● Task
What appears from the first line of the data below through the line containing "- 이미지를 완성하기", both included, should be copied exactly, and nothing else.

● Data
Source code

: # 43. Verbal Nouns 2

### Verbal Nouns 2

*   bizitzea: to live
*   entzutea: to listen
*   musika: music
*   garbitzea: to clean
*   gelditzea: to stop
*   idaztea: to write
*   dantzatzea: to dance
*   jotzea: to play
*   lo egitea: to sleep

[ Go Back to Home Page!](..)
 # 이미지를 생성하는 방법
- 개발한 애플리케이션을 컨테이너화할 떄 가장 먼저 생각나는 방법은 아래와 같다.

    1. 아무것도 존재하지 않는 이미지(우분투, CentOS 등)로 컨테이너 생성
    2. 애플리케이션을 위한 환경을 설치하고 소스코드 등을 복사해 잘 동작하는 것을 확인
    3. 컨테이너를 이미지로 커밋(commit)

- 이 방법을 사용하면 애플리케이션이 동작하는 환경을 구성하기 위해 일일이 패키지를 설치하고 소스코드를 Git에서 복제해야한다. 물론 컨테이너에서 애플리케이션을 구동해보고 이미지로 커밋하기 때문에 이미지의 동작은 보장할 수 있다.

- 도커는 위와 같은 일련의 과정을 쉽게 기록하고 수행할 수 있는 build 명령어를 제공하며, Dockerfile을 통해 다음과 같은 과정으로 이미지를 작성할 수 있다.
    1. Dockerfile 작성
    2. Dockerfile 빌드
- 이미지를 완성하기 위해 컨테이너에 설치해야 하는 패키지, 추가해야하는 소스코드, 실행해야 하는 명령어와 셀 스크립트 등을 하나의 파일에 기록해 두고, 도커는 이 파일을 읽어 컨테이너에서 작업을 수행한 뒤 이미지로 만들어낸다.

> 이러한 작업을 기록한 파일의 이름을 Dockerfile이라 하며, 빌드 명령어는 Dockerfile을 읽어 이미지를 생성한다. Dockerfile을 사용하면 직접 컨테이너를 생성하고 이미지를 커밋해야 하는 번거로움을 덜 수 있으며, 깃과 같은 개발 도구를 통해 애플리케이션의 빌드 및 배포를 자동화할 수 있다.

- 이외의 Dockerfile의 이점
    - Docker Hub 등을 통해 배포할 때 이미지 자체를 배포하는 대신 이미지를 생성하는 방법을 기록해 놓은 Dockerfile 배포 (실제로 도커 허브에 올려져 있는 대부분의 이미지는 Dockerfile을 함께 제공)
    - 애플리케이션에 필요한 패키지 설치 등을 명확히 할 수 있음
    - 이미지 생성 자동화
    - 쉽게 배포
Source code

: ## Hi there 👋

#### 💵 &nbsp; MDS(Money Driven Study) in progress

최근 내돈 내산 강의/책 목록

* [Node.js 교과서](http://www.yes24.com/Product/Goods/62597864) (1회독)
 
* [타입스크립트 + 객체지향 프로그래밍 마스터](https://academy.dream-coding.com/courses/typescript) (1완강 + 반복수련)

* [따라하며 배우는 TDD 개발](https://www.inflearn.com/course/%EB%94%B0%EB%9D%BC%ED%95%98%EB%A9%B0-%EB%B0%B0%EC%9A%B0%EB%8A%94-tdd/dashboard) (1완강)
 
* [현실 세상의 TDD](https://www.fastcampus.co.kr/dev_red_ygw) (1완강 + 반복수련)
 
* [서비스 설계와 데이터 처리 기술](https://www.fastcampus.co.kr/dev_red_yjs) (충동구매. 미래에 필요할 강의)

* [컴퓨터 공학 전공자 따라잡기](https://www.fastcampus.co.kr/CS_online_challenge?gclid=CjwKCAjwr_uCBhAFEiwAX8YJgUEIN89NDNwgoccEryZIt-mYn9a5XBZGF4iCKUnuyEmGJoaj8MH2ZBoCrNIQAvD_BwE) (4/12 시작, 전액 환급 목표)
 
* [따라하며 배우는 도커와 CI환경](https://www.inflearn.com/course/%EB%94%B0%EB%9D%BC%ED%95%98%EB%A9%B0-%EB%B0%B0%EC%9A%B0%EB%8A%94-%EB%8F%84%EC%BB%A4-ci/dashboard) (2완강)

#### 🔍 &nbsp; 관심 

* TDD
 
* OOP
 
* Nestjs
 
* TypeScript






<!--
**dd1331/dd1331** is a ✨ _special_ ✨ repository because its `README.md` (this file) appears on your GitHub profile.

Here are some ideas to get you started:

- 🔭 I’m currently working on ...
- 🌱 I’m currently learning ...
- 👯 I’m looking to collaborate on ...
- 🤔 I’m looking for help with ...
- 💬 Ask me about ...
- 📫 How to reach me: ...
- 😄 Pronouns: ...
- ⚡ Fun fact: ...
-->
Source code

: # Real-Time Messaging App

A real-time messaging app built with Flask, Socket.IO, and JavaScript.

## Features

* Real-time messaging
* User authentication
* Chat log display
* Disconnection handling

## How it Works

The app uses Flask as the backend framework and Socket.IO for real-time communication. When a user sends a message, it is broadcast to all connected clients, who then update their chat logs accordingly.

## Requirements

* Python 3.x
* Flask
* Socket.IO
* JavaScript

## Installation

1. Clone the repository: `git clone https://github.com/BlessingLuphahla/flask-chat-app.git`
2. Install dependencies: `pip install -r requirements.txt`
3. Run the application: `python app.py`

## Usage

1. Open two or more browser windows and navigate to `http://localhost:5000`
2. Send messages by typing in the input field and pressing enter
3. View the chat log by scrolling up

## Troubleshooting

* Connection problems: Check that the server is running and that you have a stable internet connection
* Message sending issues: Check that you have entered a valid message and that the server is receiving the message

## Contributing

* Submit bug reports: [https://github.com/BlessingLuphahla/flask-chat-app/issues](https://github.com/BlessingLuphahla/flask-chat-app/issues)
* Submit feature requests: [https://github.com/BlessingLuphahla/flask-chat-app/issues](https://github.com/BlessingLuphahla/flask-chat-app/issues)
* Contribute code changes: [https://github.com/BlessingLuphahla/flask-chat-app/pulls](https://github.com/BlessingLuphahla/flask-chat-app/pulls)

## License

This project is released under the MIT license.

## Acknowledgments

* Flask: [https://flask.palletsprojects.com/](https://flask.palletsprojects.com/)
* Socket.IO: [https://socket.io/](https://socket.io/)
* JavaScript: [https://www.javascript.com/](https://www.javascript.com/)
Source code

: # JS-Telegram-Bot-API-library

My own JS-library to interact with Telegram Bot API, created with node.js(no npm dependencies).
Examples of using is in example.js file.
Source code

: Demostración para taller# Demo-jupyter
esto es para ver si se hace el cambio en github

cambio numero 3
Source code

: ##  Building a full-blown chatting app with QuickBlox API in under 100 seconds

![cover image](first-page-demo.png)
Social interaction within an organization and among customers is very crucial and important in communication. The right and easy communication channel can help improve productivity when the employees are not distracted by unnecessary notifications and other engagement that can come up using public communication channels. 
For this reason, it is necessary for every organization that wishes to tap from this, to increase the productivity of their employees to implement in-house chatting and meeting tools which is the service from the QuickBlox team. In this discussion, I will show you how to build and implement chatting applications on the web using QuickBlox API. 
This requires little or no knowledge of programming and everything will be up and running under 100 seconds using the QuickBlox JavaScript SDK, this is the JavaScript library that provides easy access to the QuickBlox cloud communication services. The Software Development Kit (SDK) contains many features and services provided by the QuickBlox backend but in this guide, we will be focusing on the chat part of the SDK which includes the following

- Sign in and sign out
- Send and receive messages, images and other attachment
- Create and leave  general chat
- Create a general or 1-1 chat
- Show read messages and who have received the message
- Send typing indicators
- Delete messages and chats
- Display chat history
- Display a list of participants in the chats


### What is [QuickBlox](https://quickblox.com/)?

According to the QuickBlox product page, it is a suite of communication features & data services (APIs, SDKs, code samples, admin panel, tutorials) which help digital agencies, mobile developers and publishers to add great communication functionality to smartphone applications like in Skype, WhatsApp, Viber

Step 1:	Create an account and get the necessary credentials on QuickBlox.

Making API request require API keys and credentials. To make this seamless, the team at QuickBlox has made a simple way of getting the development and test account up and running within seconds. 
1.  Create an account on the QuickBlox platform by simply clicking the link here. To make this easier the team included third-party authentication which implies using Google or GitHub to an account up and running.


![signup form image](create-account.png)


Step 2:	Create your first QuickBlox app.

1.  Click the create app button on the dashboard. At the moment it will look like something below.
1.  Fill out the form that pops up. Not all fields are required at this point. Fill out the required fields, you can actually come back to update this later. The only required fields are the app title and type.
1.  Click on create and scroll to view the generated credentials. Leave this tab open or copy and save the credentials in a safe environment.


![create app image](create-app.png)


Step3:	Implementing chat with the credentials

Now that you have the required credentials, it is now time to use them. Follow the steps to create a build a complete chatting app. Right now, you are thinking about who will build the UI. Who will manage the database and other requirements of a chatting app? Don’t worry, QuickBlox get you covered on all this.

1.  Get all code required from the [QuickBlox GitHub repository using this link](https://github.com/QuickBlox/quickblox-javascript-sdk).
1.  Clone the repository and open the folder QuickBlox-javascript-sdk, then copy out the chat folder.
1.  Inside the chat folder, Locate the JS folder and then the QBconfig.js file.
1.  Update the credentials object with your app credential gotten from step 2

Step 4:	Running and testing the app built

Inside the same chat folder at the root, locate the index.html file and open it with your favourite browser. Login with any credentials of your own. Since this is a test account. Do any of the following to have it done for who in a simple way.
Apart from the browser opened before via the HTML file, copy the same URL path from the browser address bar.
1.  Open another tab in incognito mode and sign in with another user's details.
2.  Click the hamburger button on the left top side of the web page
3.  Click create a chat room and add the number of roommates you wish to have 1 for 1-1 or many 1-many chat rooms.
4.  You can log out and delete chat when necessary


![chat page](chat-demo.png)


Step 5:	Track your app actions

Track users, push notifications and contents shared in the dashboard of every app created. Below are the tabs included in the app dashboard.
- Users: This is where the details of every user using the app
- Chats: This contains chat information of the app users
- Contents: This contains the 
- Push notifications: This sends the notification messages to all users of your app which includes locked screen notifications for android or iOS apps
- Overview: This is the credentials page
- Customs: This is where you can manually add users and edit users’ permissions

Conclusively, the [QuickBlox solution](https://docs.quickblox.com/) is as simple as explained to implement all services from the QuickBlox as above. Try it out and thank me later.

● Task answer
Source code

: # 43. Verbal Nouns 2

### Verbal Nouns 2

*   bizitzea: to live
*   entzutea: to listen
*   musika: music
*   garbitzea: to clean
*   gelditzea: to stop
*   idaztea: to write
*   dantzatzea: to dance
*   jotzea: to play
*   lo egitea: to sleep

[ Go Back to Home Page!](..)
 # 이미지를 생성하는 방법
- 개발한 애플리케이션을 컨테이너화할 떄 가장 먼저 생각나는 방법은 아래와 같다.

    1. 아무것도 존재하지 않는 이미지(우분투, CentOS 등)로 컨테이너 생성
    2. 애플리케이션을 위한 환경을 설치하고 소스코드 등을 복사해 잘 동작하는 것을 확인
    3. 컨테이너를 이미지로 커밋(commit)

- 이 방법을 사용하면 애플리케이션이 동작하는 환경을 구성하기 위해 일일이 패키지를 설치하고 소스코드를 Git에서 복제해야한다. 물론 컨테이너에서 애플리케이션을 구동해보고 이미지로 커밋하기 때문에 이미지의 동작은 보장할 수 있다.

- 도커는 위와 같은 일련의 과정을 쉽게 기록하고 수행할 수 있는 build 명령어를 제공하며, Dockerfile을 통해 다음과 같은 과정으로 이미지를 작성할 수 있다.
    1. Dockerfile 작성
    2. Dockerfile 빌드
- 이미지를 완성하기 위해 컨테이너에 설치해야 하는 패키지, 추가해야하는 소스코드, 실행해야 하는 명령어와 셀 스크립트 등을 하나의 파일에 기록해 두고, 도커는 이 파일을 읽어 컨테이너에서 작업을 수행한 뒤 이미지로 만들어낸다.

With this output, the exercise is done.